Chapter Thirty-three

The scam which Ikey perpetrated on the evening that Tomahawk and Black Boss Cape Town met became quite famous and was known among the local wags as the glorious night of 'Tit for Tat'. This incident had further enhanced the legend of Sperm Whale Sally and made the acquisition of a Blue Sally talisman even more desirable among the men of the whaling fleet. But it also served to benefit Ikey's own career. He was soon invited to become involved in the local gambling scene, in particular, in the sport of horse racing, which was just then becoming popular in the colony.

Ikey could now be seen at the horse races on a Saturday afternoon where he set up in a small way as an on-course bookmaker, but this did not curtail his nocturnal wandering. It was still his custom to perambulate from one waterfront dive to the next selling his tobacco, and he always finished up at the Whale Fishery to spend the last hour of each night in contented conversations with Sperm Whale Sally, happily recalling old times.
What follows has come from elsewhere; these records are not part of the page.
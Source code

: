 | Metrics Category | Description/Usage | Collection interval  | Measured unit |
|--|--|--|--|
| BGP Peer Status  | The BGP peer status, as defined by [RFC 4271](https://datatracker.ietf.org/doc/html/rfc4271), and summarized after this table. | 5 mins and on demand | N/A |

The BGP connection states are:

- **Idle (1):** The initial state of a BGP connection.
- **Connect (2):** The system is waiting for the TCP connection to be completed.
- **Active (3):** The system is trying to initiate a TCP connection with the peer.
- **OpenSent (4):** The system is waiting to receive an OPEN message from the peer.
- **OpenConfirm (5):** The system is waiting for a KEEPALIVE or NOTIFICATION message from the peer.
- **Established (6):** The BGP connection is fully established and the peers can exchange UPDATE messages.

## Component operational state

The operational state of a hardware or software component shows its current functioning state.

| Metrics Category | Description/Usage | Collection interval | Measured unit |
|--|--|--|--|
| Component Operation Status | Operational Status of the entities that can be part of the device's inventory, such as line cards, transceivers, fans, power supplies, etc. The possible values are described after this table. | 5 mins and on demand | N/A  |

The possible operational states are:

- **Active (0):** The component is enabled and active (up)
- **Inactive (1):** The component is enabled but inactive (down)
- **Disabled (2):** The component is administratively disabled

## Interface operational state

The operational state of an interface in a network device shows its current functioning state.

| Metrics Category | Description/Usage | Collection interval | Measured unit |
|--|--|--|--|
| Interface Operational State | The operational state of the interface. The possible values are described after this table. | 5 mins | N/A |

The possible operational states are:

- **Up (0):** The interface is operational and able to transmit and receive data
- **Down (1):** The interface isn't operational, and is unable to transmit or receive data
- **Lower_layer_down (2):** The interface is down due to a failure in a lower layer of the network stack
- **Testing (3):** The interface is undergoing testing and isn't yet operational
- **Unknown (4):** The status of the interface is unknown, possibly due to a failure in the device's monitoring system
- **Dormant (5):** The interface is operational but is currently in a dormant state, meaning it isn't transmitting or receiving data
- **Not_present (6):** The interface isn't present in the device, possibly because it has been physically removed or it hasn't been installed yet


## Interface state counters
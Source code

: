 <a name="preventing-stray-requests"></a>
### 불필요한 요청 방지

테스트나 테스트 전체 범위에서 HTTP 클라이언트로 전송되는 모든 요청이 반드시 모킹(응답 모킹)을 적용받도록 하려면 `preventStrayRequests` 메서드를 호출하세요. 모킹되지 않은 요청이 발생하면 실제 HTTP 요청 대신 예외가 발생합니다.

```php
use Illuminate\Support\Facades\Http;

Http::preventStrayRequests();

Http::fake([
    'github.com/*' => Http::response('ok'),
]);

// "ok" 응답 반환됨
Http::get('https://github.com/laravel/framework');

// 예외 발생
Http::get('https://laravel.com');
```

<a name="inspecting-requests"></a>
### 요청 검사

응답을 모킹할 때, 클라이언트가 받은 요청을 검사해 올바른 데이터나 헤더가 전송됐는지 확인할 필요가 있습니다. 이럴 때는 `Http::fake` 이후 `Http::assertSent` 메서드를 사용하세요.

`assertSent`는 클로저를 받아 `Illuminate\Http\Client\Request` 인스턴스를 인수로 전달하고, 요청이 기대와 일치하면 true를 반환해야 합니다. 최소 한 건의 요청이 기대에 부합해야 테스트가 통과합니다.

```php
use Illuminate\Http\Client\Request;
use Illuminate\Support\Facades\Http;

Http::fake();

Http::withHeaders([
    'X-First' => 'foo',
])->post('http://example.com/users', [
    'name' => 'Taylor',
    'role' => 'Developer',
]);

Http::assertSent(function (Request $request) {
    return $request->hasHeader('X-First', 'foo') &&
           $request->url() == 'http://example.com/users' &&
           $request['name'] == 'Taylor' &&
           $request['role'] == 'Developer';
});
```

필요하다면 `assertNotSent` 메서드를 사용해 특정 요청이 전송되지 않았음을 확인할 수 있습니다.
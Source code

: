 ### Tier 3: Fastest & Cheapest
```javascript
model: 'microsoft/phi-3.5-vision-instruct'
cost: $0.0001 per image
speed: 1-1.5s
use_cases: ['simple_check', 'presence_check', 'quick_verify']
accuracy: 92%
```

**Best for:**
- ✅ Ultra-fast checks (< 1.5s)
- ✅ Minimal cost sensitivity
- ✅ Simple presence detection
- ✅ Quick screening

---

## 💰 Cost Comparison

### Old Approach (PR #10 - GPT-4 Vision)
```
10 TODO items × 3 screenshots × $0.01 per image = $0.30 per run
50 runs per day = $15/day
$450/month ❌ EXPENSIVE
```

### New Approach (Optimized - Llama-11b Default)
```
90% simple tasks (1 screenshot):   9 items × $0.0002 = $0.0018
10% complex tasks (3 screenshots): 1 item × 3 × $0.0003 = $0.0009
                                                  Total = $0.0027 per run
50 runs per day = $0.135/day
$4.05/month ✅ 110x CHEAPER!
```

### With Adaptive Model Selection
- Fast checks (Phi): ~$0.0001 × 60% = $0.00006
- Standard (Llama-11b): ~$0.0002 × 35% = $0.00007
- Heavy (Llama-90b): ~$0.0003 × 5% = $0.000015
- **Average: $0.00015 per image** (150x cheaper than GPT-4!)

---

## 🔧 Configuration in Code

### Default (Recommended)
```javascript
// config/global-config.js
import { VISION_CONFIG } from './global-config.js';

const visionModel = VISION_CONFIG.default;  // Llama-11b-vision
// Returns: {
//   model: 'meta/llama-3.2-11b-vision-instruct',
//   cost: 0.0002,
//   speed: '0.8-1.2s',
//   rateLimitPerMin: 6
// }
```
Ikey would sip at a glass of well-watered rum and Sperm Whale Sally would nurse her final quart pot of Bitter Rosie for the night. It was a time when Ikey felt almost like his old self, for Sperm Whale Sally never treated him any differently and did not seem to notice or care about his change in fortune. They were two old friends with a common past, content to be in each other's company, whether silent or merry, both calmed by the presence of the other after a loud and tiring night on the waterfront.

At the end of their hour together, around five of the clock in the morning, and with the help of four cellar-men from the Whale Fishery and Ikey's own puny contribution, which consisted mostly of meddlesome instructions, Sperm Whale Sally was lifted and manoeuvred and finally loaded into a waiting cart and transported by her driver Dick Smith to her rooms in Wapping scarcely half a mile away. Whereupon Ikey would make his way up the hill to the Potato Factory where, half an hour before sunrise, he would habitually take the first meal of the day with Mary.

Both Ikey and Sperm Whale Sally, the former as thin as a rake and plagued by rheumatism, and the other grown even larger than she had been on the night of the tit for tat scam some nine months previously, enjoyed rude good health by the standards of the day. They could be utterly relied upon to be a part of every Hobart night, but for Sunday, when the public houses were closed for the Sabbath.

Ikey therefore felt some concern when he arrived as usual at the Whale Fishery at four o'clock on the morning of the third Tuesday in November to find Sperm Whale Sally absent.

'Where be Mistress Sally?' Ikey asked a cellarman named Orkney, who was sweeping the spent sawdust from the floor. The Whale Fishery was almost empty, with only a handful of whalers still at the bar. Four drunken sailors sat slumped with their heads in their arms over various tables around the room, and two lay unconscious on the floor among the spew, piss and spilt ale. Orkney stopped sweeping and looked about the room.

'She be here earlier, guv, but be gorn a good hour since.'

'What, home?' Ikey queried in surprise.

'I expects not, guv, there were no cart.' He continued his sweeping, clearly having no more to add to the conversation.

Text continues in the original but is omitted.